There are various formulations of the Principle of Sufficient Reason, a principle which, roughly speaking, states that everything must have a cause. What are some of the different formulations of the Principle of Sufficient Reason? How have they been criticized? Are any of the formulations of the Principle of Sufficient known to be true? What is the Kaalam Cosmological Argument? How plausible is this version of the Cosmological argument? How has it been criticized?
Stairs and Bernard outline the history of the Principle of Sufficient Reason in their text (p. 68-74). It begins with German philosopher Gottfried Leibniz (1646-1716), who stated:
"No fact can be real or existent, no statement true, unless there be a sufficient reason why it is so and not otherwise."
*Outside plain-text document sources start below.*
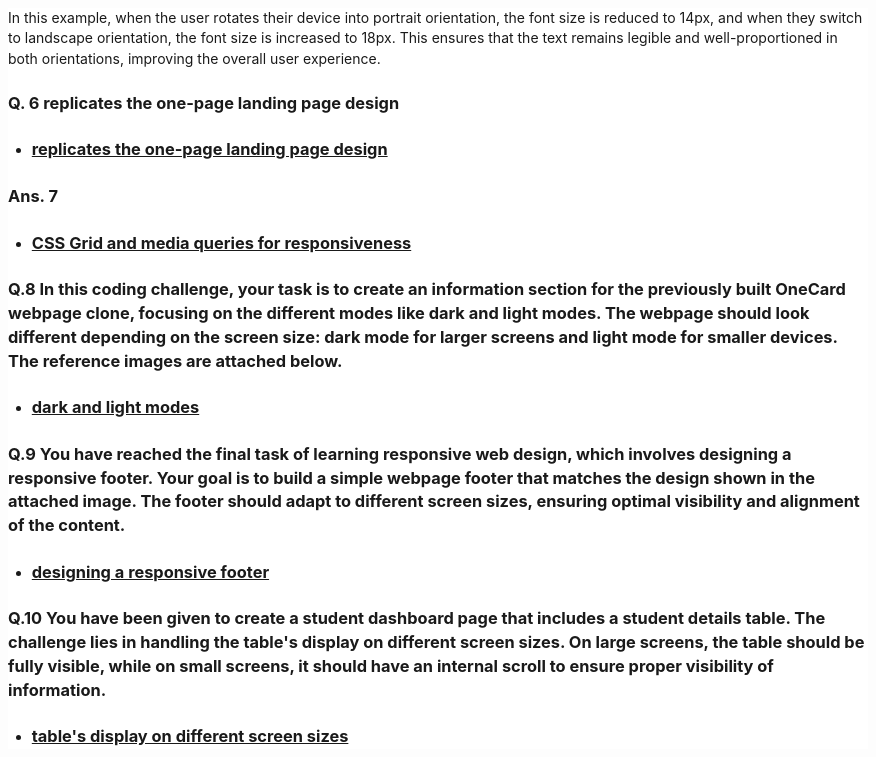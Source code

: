 In this example, when the user rotates their device into portrait orientation, the font size is reduced to 14px, and when they switch to landscape orientation, the font size is increased to 18px. This ensures that the text remains legible and well-proportioned in both orientations, improving the overall user experience.

### Q. 6  replicates the one-page landing page design

- ### [ replicates the one-page landing page design](https://github.com/AtulSinghAtul/FullStack-JavaScript-Batch-2/tree/main/PPT_Assignment/module-4/assignment-questions-3/Q.-6-oneCard)

### Ans. 7

- ### [CSS Grid and media queries for responsiveness](https://github.com/AtulSinghAtul/codeHelpMainFolder/tree/main/classHomeWork/imageGallery%202)

### Q.8 In this coding challenge, your task is to create an information section for the previously built OneCard webpage clone, focusing on the different modes like dark and light modes. The webpage should look different depending on the screen size: dark mode for larger screens and light mode for smaller devices. The reference images are attached below.
- ### [dark and light modes](https://github.com/AtulSinghAtul/FullStack-JavaScript-Batch-2/tree/main/PPT_Assignment/module-4/assignment-questions-3/Q.-8-oneCard)

### Q.9 You have reached the final task of learning responsive web design, which involves designing a responsive footer. Your goal is to build a simple webpage footer that matches the design shown in the attached image. The footer should adapt to different screen sizes, ensuring optimal visibility and alignment of the content.

- ### [designing a responsive footer](https://github.com/AtulSinghAtul/FullStack-JavaScript-Batch-2/tree/main/PPT_Assignment/module-4/assignment-questions-3/Q.-9-oneCard)

### Q.10 You have been given to create a student dashboard page that includes a student details table. The challenge lies in handling the table's display on different screen sizes. On large screens, the table should be fully visible, while on small screens, it should have an internal scroll to ensure proper visibility of information.

- ### [table's display on different screen sizes](https://github.com/AtulSinghAtul/FullStack-JavaScript-Batch-2/tree/main/PPT_Assignment/module-4/assignment-questions-3/Q.-10-oneCard)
The problem here is that it is overly stringent; it doesn't allow for any exceptions.There are some facts/true statements that can exist without a sufficient reason. For example, the average adult human has roughly 100,000 hairs on their head. It may very well be a true statement that no human on the planet today has exactly 99,999 hairs on their head. But while that property could exist as a fact, there's no real sufficient reason. It's incidental, just a random fact that is meaningless.
The next version offered by S&B comes from American philosopher William Rowe (1931-2015). (That's quite a time gap from Leibniz, but some philosophers have been omitted, probably for the sake of brevity). Among those are Sir William Hamilton (1788-1856) and Arthur Schopenhauer (1788-1860). https://en.wikipedia.org/wiki/Principle_of_sufficient_reason (Links to an external site.)
Rowe: "There must be an explanation of the existence of any being, and of any positive fact whatever."
This takes care of the incidental (or negative) facts that slipped through Leibniz's filter; the fact that no human has 99,999 hairs is a negative fact. (Although it seems like splitting hairs to me... sorry). Criticism of Rowe's amendment falls on the semantics of the term "explanation"- S&B offer the example of "horses and cows exist", which although a true statement is not an explanation. I agree, I guess... but one only need add that we have (empirically) witnessed horses and cows, and that they breed and make more, and that they are still around. Correct? That's sufficient enough for me, but maybe I'm missing the point.
Apparently so, when I read further and learn that the Principle of Sufficient Reason has never been proven. The logic is complex; science (and physics in particular) weigh in against it. But my spin on it is simply this- there are facts out there that have no explanation unless either "God willed it to be so", or minus a God that they somehow just sprang into existence from nothing: The universe begins with a Big Bang- what is the sufficient reason? The ratio of pi is 3.14159....etc. with an infinitely continuing series of numbers that never repeat. It's an example of an irrational number- the term itself implies "no reason."
The Kalam Cosmological Argument arose from Islamist philosophy during the 9th-12th centuries, and briefly stated is:
1. Whatever begins to exist has a cause.
2. The universe began to exist.
3. Therefore- the universe has a cause.
This is certainly plausible, but only if the universe indeed had a beginning, and more importantly, that there was an entity (God) that caused this beginning. One of the main problems with any concept involving a beginning involves infinity.
How can it be true that negative numbers never end, but that the past somehow does? If everything has a beginning, then a God has to as well. But how could a God just suddenly come into existence from nothing, without a cause? God could have no beginning- otherwise, something created God. That's just my personal spin of the quite in-depth explanation offered by S&B, which goes into some of the concepts we experienced from mathematician Gregor Cantor in an earlier discussion.